DATA FOR THIS EXERCISE:

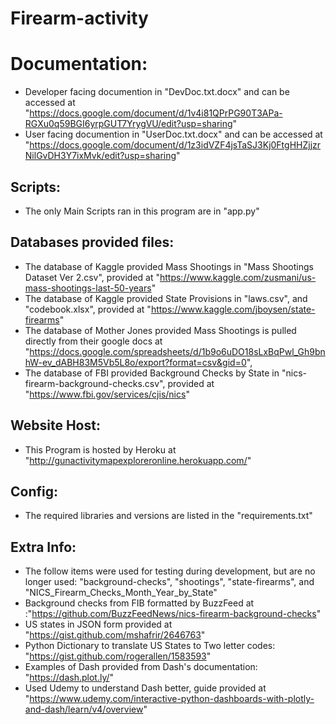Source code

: # Firearm-activity
# Documentation:
* Developer facing documention in "DevDoc.txt.docx" and can be accessed at "https://docs.google.com/document/d/1v4i81QPrPG90T3APa-RGXu0q59BGI6yrpGUT7YrygVU/edit?usp=sharing"
* User facing documention in "UserDoc.txt.docx" and can be accessed at "https://docs.google.com/document/d/1z3idVZF4jsTaSJ3Kj0FtgHHZjjzrNilGvDH3Y7ixMvk/edit?usp=sharing"
## Scripts:
* The only Main Scripts ran in this program are in "app.py"
## Databases provided files:
* The database of Kaggle provided Mass Shootings in "Mass Shootings Dataset Ver 2.csv", provided at "https://www.kaggle.com/zusmani/us-mass-shootings-last-50-years"
* The database of Kaggle provided State Provisions in "laws.csv", and "codebook.xlsx", provided at "https://www.kaggle.com/jboysen/state-firearms"
* The database of Mother Jones provided Mass Shootings is pulled directly from their google docs at "https://docs.google.com/spreadsheets/d/1b9o6uDO18sLxBqPwl_Gh9bnhW-ev_dABH83M5Vb5L8o/export?format=csv&gid=0",
* The database of FBI provided Background Checks by State in "nics-firearm-background-checks.csv", provided at "https://www.fbi.gov/services/cjis/nics"
## Website Host:
* This Program is hosted by Heroku at "http://gunactivitymapexploreronline.herokuapp.com/"
## Config:
* The required libraries and versions are listed in the "requirements.txt"
## Extra Info:
* The follow items were used for testing during development, but are no longer used: "background-checks", "shootings", "state-firearms", and "NICS_Firearm_Checks_Month_Year_by_State"
* Background checks from FIB formatted by BuzzFeed at :"https://github.com/BuzzFeedNews/nics-firearm-background-checks"
* US states in JSON form provided at "https://gist.github.com/mshafrir/2646763"
* Python Dictionary to translate US States to Two letter codes: "https://gist.github.com/rogerallen/1583593"
* Examples of Dash provided from Dash's documentation: "https://dash.plot.ly/"
* Used Udemy to understand Dash better, guide provided at "https://www.udemy.com/interactive-python-dashboards-with-plotly-and-dash/learn/v4/overview"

DIRECTIONS: Exactly one number is wanted in reply: the count of lines above that hold the string "Kaggle".

TASK RESPONSE: 2